Simulation and Theory of Long Range Frequency Sweeping of TAE Modes

Toroidal Alfven eigenmode (TAE) excited by energetic particles is extensively observed in magnetic fusion. Frequently, the wave frequency is found to sweep in the TAE gap and even penetrate into the continuum. To achieve more realism than a chirping model based on the bump-on-tail instability, TAE wave equation reduces to a Volterra integral equation which couples to currents from energetic particles. The code enables tracking of the chirping signals arising from the resonant interaction in phase space. A down-chirping signal produced by clumps eventually enters the Alfven continuum, whereupon the mode amplitude and chirping rate both increase more rapidly. In contrast, the up-chirping signal never penetrates the continuum. An adiabatic theory (ADT) quantitatively produces the simulation's down-chirping dynamics including an explosive response in the continuum. ADT for the up-chirping signal reproduces the simulation until its frequency approaches the upper continuum. Two extrinsic dissipation models are employed that generally give similar results, though for frequencies near the upper gap/continuum boundary, there is a dependence on the dissipation models. The hole smoothly vanishes as it goes into the continuum in ADT for both models. However, simulations show that the hole suddenly disintegrates before reaching the upper continuum for one case and smoothly decays for the other. The discrepancy for the hole's decay is apparently explained from the calculation of an adiabatic validity parameter that implies that the hole's disintegration takes place when the adiabatic condition breaks down as the upper continuum is approached.
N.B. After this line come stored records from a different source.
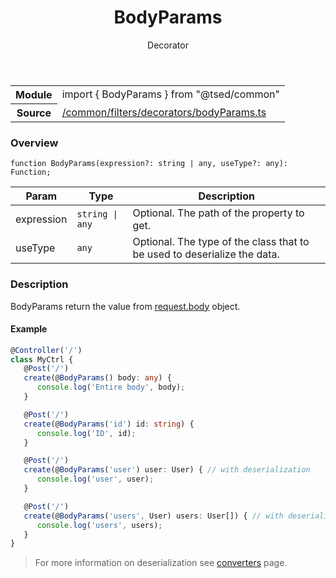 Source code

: 
<header class="symbol-info-header"><h1 id="bodyparams">BodyParams</h1><label class="symbol-info-type-label decorator">Decorator</label></header>
<!-- summary -->
<section class="symbol-info"><table class="is-full-width"><tbody><tr><th>Module</th><td><div class="lang-typescript"><span class="token keyword">import</span> { BodyParams }&nbsp;<span class="token keyword">from</span>&nbsp;<span class="token string">"@tsed/common"</span></div></td></tr><tr><th>Source</th><td><a href="https://github.com/Romakita/ts-express-decorators/blob/v4.7.0/src//common/filters/decorators/bodyParams.ts#L0-L0">/common/filters/decorators/bodyParams.ts</a></td></tr></tbody></table></section>
<!-- overview -->


### Overview


<pre><code class="typescript-lang ">function <span class="token function">BodyParams</span><span class="token punctuation">(</span>expression?<span class="token punctuation">:</span> <span class="token keyword">string</span> | <span class="token keyword">any</span><span class="token punctuation">,</span> useType?<span class="token punctuation">:</span> <span class="token keyword">any</span><span class="token punctuation">)</span><span class="token punctuation">:</span> Function<span class="token punctuation">;</span></code></pre>


<!-- Parameters -->


Param | Type | Description
---|---|---
 expression|<code>string &#124; any</code>|Optional. The path of the property to get.
 useType|<code>any</code>|Optional. The type of the class that to be used to deserialize the data.




<!-- Description -->


### Description

BodyParams return the value from [request.body](http://expressjs.com/en/4x/api.html#req.body) object.

#### Example

```typescript
@Controller('/')
class MyCtrl {
   @Post('/')
   create(@BodyParams() body: any) {
      console.log('Entire body', body);
   }

   @Post('/')
   create(@BodyParams('id') id: string) {
      console.log('ID', id);
   }

   @Post('/')
   create(@BodyParams('user') user: User) { // with deserialization
      console.log('user', user);
   }

   @Post('/')
   create(@BodyParams('users', User) users: User[]) { // with deserialization
      console.log('users', users);
   }
}
```
> For more information on deserialization see [converters](docs/converters.md) page.

<!-- Members -->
Ongoing improvements to TAE modeling takes into account the spatial profile variation of mode structure. The most significant disparity between newest Hamiltonian and an older simpler one occurs near continuum tips where there is the possibility that topological change in the phase space may emerge. Two major qualitative results of this theory: chirp penetration into the lower continuum with enhancement of the field amplitude but with no chirp penetration into the upper continuum, has been observed in the MAST experiment.